Auch mit "Zettl" gelingt es Regisseur Helmut Dietl nicht, an seine beiden früheren Erfolge "Schtonk" und "Kir Royal" heranzukommen. Bully Herbig kutschiert als Chauffeur Zettl vornehme Herrschaften durch Berlin-Mitte und steigt später zum Chefredakteur auf, bleibt aber zu sehr im Rollenklischee stecken.

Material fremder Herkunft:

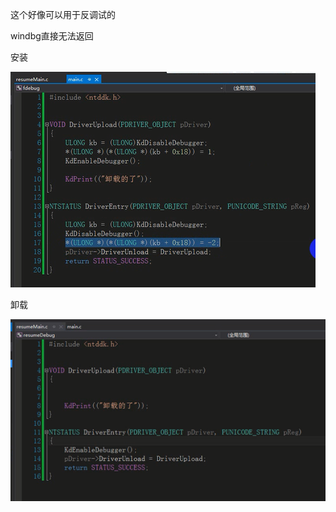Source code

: 



这个好像可以用于反调试的

windbg直接无法返回



安装

![image-20231019082131424](img/image-20231019082131424.png)

卸载

![image-20231019082258857](img/image-20231019082258857.png)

Von Josef Schnelle | 28.01.2012
    Warum wir eigentlich in Deutschland, dem Filmland von Ernst Lubitsch und Billy Wilder, keine politische Komödie drehen können, die zugleich jeden Lacher Wert ist und dennoch im Grunde ein ernstes Anliegen hat, darauf hat Helmut Dietl zwei überzeugende Antworten gegeben, die das Gegenteil bewiesen haben. Die eine war "Schtonk", die Geschichte der falschen Hitler-Tagebücher - der größte deutsche reale Medienskandal erzählt als Treppenwitz am Rande der braunen Szene. Die andere Antwort gab er mit der Fernsehserie "Kir Royal", in der Franz Xaver Kroetz als skrupelloser Klatschreporter Baby Schimmerlos durch die Münchner Bussi-Bussi-Gesellschaft irrt.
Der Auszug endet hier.